THE days of South Australia's electricity prices being dominated by high prices on around 10 peak use days a year are about to end.
A proposal to increase the capability of the South Australian-Victorian electricity interconnector will open up an extra 40 per cent capacity to import lower-cost generation into the state, particularly at times of peak demand, a report concludes.
The proposal to install a third transformer at Heywood in Victoria and boost transmission lines in South Australia has been confirmed by the Australian Energy Market Operator as the preferred option to increase transfer capability.
The decision has been welcomed by South Australia's Essential Services Commissioner Paul Kerin.
"This is very important," Dr Kerin told Indaily.
"It changes our very peaky market on those hot days where demand is high.
"The main reason we have had much higher prices on those days has been the lack of capacity in the interconnector.
"Consumers can expect a consequent reduction electricity prices from the first summer after the project's completion."
The project - an Interconnector Upgrade - has been put together by transmission company ElectraNet.

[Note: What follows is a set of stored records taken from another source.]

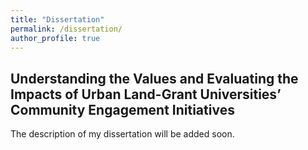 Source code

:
 ```yaml
---
title: "Dissertation"
permalink: /dissertation/
author_profile: true
---
```


## Understanding the Values and Evaluating the Impacts of Urban Land-Grant Universities’ Community Engagement Initiatives

The description of my dissertation will be added soon.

Last week a Project Assessment Conclusions Report - prepared by ElectraNet and the Australian Energy Market Operator (AEMO) - was released to the market.
The report shows the project delivers a net market benefit through significant reductions in generation dispatch costs over the longer term.
"The preferred option... is expected to increase interconnector capability by about 40 per cent in both directions," it concludes.
"This would enable increased wind energy exports from South Australia and also increase imports of lower cost generation into South Australia, particularly at times of peak demand."
The estimated commissioning date for the $108 million project is July 2016.
The investment in infrastructure includes $45 million in Victoria and $62.7 million in South Australia.